The governor made some vague mentions a while back that mask mandates or other public health orders might become necessary, if things continued the way they were. That was back when active cases were around 7,000 in August. Clearly, it’s gotten worse and will continue to get worse, and whatever line the governor has in mind for intervention is arbitrary, if it even exists.

Those looking to assess the situation for themselves might as well not listen to Justice at this stage. But they should be listening to state coronavirus czar Dr. Clay Marsh and James Hoyer, head of the joint interagency task force for COVID-19 vaccines. Both have continually stated that increasing vaccinations is vital to combating the pandemic, although it’s too late for vaccinations alone to stop the incursion of the delta variant, which is why even those who are vaccinated should wear masks indoors and in crowds and continue to practice public health measures that kept people safe before the vaccines were available.

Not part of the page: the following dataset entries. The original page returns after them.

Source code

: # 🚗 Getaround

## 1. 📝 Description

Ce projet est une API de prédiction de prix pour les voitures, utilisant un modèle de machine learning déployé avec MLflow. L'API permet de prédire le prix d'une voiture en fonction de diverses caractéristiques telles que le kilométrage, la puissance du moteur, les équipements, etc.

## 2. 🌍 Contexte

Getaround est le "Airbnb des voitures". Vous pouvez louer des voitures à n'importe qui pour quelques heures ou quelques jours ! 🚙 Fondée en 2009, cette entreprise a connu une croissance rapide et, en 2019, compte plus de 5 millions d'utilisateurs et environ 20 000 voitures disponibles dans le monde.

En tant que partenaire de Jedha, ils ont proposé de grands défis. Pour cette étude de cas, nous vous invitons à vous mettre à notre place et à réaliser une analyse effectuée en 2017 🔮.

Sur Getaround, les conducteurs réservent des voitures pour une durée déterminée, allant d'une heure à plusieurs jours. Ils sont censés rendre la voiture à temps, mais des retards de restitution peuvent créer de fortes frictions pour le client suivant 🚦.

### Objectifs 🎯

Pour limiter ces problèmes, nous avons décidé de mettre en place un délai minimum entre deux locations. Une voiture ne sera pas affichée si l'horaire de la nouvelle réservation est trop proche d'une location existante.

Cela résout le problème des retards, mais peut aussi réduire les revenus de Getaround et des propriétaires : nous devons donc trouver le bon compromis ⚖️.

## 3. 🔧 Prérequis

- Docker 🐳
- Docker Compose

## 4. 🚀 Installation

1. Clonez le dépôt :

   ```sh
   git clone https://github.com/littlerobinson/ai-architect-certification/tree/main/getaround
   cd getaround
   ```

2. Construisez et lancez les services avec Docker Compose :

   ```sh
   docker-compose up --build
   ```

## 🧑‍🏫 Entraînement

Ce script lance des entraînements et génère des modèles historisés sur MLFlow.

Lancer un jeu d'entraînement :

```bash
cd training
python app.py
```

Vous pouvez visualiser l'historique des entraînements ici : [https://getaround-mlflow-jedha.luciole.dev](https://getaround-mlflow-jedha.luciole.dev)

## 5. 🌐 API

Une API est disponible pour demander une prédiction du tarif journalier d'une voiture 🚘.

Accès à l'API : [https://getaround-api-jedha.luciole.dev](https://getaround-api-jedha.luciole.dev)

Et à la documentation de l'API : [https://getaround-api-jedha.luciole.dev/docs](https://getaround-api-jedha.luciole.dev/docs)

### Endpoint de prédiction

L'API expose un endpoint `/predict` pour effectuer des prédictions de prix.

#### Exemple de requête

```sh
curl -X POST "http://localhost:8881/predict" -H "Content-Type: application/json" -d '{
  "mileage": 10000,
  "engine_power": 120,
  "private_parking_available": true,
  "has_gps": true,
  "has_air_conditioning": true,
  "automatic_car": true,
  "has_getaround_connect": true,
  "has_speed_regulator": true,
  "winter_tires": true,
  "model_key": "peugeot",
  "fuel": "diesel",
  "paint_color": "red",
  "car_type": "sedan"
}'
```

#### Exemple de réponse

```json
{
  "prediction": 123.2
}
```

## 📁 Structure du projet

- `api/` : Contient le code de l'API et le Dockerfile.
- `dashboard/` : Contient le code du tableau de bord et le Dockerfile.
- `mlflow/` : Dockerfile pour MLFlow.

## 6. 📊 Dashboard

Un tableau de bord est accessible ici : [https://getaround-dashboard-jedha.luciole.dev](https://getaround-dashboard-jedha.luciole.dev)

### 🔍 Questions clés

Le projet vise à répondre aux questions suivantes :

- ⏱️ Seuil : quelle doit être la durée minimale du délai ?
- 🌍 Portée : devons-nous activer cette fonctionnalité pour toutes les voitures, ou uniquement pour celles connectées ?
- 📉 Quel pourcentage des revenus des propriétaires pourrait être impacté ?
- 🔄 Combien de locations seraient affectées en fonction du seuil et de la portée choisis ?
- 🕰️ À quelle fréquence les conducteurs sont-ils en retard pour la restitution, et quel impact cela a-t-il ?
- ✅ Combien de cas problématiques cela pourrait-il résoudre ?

Hoyer pointed out Wednesday that, of those hospitalized in West Virginia, 83% are unvaccinated. More troubling, he noted, is that of the patients requiring the most serious medical care, more than 90% are not vaccinated.

Justice has become detached from the situation. As we’ve noted before, although he makes the same points as Hoyer and Marsh, he’s clearly hoping school boards, local businesses, municipal governments and others will mandate masks or vaccinations so he doesn’t have to get involved. It’s hard to tell if Justice even cares if local authorities go in the other direction. It seems like he’s fine with whatever decision is made, as long as he’s not the one who has to make it.

And so, West Virginians are left to handle this mess with no real central leadership and the situation set to get worse than it was at its peak the first time around.